I agree w/Browndog. I have seem some around, but not nearly as many as last year at this time.


----------



## MNgoosekiller (Aug 21, 2006)

I'm down in the DL lakes area and the early season is looking pretty good for us! I think I've seen just as much if not a little more action than this time last year. The problem is the small family groups haven't grouped up with the larger groups so things don't look the same as last year. Maybe they were late coming out of their molt... It is possible the survival of the hatched flocks was low in your areas because of predators or weather etc. Hopefully things will improve in your areas.
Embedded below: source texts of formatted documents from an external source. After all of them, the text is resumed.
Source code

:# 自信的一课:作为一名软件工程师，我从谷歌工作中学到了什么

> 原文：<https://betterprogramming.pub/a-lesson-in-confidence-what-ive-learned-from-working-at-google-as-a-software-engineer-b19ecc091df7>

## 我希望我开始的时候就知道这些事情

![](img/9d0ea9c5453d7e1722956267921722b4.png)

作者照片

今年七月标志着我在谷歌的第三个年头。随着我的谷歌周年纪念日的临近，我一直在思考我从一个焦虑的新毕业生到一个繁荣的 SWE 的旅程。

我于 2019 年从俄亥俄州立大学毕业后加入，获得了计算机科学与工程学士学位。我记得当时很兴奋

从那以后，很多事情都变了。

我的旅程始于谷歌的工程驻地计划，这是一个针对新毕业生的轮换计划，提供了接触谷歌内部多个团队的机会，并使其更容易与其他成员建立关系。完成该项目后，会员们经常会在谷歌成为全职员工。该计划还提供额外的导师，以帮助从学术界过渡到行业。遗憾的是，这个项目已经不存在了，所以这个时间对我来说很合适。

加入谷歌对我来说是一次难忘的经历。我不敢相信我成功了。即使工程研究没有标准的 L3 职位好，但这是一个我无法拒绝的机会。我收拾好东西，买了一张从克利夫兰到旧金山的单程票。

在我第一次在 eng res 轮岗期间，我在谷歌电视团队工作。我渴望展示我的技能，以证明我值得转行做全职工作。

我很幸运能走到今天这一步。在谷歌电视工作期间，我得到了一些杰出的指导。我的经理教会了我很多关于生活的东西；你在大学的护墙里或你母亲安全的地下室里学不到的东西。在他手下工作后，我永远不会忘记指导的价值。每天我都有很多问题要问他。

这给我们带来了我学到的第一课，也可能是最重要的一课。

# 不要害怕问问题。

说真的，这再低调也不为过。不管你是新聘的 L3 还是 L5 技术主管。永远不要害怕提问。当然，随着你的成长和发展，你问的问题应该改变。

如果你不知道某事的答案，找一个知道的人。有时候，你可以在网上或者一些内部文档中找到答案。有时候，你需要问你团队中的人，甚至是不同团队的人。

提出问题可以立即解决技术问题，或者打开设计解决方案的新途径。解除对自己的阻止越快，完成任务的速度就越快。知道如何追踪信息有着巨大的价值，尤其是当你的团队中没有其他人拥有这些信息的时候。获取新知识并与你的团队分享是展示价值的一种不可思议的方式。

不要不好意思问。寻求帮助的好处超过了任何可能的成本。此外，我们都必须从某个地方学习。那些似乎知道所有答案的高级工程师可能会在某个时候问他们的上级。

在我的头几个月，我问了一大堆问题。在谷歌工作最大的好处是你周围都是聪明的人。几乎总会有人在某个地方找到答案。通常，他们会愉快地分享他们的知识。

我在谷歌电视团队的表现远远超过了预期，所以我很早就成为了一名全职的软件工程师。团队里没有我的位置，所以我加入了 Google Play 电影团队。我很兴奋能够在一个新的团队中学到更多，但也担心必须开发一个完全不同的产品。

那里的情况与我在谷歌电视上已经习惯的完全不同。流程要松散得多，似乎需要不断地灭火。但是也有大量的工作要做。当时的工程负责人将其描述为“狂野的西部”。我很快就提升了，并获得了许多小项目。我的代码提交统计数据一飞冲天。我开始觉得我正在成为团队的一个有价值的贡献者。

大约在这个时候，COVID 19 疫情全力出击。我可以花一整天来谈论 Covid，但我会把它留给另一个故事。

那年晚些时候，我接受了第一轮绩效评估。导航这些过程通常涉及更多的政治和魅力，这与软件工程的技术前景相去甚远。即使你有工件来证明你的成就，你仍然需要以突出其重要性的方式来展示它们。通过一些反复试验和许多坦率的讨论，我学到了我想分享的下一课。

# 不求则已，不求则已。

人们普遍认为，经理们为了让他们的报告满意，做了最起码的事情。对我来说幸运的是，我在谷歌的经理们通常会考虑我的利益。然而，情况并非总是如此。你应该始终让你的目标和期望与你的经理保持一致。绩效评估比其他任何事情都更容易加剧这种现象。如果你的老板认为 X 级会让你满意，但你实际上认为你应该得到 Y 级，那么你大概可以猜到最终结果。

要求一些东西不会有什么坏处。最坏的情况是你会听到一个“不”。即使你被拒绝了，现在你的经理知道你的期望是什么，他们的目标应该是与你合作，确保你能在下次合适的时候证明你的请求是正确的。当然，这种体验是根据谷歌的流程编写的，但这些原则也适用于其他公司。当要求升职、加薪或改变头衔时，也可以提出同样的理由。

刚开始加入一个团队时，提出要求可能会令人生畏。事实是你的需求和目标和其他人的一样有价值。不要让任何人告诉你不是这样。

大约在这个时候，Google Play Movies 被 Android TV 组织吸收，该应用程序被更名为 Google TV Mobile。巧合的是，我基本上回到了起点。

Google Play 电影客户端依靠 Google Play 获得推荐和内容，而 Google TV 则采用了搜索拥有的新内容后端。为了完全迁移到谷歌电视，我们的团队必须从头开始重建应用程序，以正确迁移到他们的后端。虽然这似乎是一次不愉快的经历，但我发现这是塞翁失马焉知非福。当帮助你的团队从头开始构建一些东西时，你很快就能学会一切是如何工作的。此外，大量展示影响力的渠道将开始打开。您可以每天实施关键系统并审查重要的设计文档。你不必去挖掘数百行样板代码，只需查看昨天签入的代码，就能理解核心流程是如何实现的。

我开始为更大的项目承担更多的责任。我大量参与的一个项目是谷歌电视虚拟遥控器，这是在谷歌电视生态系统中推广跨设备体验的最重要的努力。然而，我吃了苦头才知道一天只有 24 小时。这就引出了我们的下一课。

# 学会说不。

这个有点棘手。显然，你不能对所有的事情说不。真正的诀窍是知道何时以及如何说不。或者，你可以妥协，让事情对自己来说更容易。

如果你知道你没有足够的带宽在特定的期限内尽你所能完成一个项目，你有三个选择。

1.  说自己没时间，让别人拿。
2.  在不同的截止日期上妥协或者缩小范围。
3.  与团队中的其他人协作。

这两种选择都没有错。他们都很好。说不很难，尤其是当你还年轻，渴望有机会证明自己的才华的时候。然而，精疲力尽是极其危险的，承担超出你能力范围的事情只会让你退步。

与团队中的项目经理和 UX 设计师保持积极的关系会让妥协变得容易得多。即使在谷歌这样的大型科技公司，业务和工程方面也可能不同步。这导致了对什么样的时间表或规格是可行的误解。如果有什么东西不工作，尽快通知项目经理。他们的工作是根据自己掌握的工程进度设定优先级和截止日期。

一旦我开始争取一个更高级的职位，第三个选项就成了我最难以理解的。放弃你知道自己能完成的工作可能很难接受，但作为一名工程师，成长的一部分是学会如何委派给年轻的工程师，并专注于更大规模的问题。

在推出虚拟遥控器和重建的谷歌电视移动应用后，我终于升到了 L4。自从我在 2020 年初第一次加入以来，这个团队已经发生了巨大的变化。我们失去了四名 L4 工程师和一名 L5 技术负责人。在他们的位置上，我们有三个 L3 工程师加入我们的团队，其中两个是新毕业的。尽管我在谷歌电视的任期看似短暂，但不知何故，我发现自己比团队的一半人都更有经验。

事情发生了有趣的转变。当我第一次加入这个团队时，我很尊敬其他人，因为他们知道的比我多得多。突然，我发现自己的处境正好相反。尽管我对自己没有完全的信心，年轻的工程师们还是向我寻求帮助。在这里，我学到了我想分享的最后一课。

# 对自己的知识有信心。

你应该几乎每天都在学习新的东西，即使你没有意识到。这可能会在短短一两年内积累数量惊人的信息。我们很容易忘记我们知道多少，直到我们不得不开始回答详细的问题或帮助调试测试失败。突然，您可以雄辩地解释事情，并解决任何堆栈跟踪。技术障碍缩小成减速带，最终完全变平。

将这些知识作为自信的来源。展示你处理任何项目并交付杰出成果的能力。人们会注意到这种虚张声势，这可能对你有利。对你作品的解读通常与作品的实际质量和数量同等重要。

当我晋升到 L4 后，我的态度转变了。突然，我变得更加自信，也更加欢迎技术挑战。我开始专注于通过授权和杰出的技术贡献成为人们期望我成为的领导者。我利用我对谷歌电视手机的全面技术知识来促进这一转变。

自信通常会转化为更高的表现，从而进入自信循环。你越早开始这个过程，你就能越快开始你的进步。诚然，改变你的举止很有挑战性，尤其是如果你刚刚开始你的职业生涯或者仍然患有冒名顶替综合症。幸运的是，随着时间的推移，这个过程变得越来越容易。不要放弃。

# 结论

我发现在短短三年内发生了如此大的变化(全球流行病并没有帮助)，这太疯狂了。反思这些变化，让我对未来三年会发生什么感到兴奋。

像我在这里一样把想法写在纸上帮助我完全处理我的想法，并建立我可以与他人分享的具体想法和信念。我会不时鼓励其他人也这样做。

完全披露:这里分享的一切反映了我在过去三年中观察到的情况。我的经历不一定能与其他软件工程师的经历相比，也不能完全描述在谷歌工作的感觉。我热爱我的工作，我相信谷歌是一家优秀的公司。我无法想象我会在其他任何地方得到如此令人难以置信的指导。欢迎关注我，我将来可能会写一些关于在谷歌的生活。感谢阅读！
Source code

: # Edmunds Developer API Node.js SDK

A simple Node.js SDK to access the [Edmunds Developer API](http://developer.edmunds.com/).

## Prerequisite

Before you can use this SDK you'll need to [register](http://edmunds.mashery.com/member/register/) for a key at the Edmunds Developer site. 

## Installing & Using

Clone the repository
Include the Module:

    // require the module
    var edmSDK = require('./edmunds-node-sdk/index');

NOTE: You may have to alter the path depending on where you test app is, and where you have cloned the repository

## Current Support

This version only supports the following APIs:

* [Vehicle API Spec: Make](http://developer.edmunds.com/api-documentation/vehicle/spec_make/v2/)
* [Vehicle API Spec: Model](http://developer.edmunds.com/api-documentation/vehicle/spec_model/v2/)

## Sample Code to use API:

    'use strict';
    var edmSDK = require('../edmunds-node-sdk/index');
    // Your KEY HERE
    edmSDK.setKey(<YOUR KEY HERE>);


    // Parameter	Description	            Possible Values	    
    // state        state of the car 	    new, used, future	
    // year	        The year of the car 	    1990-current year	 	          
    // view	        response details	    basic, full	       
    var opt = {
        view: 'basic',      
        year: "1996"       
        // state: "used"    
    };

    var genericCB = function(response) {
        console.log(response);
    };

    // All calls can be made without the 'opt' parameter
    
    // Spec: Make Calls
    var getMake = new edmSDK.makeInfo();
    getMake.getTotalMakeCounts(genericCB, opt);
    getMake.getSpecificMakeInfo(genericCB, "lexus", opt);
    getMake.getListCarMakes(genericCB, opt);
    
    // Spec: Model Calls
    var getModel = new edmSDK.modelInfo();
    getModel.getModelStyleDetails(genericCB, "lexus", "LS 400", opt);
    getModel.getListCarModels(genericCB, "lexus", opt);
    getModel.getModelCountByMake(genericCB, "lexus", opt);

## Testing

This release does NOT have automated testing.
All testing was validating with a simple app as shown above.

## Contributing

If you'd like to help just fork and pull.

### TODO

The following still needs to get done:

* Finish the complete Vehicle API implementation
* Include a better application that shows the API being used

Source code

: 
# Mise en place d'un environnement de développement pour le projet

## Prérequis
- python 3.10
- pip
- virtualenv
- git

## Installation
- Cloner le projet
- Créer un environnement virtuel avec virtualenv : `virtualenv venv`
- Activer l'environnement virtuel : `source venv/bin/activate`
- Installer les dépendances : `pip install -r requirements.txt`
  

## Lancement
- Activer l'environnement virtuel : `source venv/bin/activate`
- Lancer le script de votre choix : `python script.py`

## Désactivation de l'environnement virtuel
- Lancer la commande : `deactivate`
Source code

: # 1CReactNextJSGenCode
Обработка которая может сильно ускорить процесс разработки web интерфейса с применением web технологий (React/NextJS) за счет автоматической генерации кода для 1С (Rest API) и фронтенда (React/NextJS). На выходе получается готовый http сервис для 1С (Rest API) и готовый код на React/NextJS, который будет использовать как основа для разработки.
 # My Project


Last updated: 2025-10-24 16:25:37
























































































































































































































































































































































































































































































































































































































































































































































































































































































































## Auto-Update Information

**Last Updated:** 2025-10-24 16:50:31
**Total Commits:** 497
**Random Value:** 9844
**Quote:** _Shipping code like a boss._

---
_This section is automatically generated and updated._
I dont know about you guys but i'm really looking forward to opener morning!  
:sniper:


----------



## MNGOOSEER (Jun 12, 2006)

we had a great hatch this year our few ponds we have we figure we had atleast 100 nesting pair and we are seeing alot of birds still there now that other sloughs are drying up happy hunting mngooseer


----------



## Jeff Zierden (Jan 27, 2006)

We had alot of geese in our area until the big rain storms came through last Thursday. Since then they have left the area. We thought that by the weekend they would come back but, they haven't so far. We scouted again tonight and put on 60 miles and only saw about 15 geese. Last year at this time their was about 700 in the area. It's not looking good for us on opener.


----------



## Horker23 (Mar 2, 2006)

seen alot of geese around my area, geese have to be up 2 times if not more!


----------



## diver_sniper (Sep 6, 2004)

Jeff, i think they must have flown my home way. i was home for the weekend and saw alot more geese than i did all summer. i had put many miles about a week or two ago, saw next to nothing. that rain came through and boom, there they were.


----------



## MrSafety (Feb 22, 2005)

We are still seeing lots of birds. Jeff, I have no doubt the storm pushed them around.........don't panic.....there'll be some birds there. I've seen more geese in a couple areas than I have the last few years...........if you aren't seeing 'em on Friday, you can hunt with me.........bring your trailer, decoys and calls...........!!!


----------



## Nate1983 (Mar 15, 2006)

We have a field that had over 200 honky tonks in it last week. The last 2 days there has only been 1 family group(10-15)birds in it. There roost doesn't have a single bird in it???? Theres still a few around but nothing compared to a couple of weeks ago

Good Luck This Weekend Boys!!! :sniper:


----------



## WARDEN247 (Sep 7, 2004)

A few weeks ago I found birds everywhere. I am having some trouble locating them now. I can't understand it myself. Main roost I was looking at has one family group left on it.


----------



## MNgoosekiller (Aug 21, 2006)

maybe they know season opens and they're getting the heck outa here! :rollin: but i'm ready for em' :strapped:


----------